'''

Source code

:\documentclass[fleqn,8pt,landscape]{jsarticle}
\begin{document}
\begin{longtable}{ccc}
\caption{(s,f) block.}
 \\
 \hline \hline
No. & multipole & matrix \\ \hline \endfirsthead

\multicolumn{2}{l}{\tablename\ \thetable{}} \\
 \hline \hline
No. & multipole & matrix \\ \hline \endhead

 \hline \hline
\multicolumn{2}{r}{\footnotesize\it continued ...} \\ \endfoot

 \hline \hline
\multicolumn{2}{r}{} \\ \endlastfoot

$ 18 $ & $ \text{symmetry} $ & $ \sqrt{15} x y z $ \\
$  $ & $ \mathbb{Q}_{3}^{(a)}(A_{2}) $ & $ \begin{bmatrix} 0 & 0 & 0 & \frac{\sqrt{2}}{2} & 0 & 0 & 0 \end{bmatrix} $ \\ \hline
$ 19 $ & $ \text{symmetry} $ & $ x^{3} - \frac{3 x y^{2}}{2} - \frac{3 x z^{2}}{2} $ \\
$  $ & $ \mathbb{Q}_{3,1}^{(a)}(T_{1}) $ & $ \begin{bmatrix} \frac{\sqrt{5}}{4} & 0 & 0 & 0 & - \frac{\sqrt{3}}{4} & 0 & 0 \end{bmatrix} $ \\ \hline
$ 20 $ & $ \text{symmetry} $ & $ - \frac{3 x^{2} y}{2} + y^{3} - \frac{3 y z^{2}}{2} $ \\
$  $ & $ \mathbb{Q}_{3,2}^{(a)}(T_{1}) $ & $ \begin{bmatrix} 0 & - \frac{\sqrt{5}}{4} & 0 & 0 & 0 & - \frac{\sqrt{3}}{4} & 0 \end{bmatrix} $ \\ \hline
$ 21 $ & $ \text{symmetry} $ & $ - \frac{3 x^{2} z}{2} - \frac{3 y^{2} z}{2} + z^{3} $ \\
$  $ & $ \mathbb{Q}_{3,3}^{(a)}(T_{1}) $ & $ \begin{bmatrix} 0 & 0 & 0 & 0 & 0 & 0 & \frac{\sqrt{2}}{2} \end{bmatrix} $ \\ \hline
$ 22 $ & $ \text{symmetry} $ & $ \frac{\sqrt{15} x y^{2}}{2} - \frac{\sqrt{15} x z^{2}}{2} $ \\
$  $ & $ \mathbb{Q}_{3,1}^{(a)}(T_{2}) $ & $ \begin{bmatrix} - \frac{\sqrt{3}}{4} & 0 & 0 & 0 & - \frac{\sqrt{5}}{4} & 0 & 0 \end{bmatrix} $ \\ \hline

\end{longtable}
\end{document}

'''

Exercise instructions: Once you have found every line above holding the word "multipole", copy those lines.

Response:
No. & multipole & matrix \\ \hline \endfirsthead
No. & multipole & matrix \\ \hline \endhead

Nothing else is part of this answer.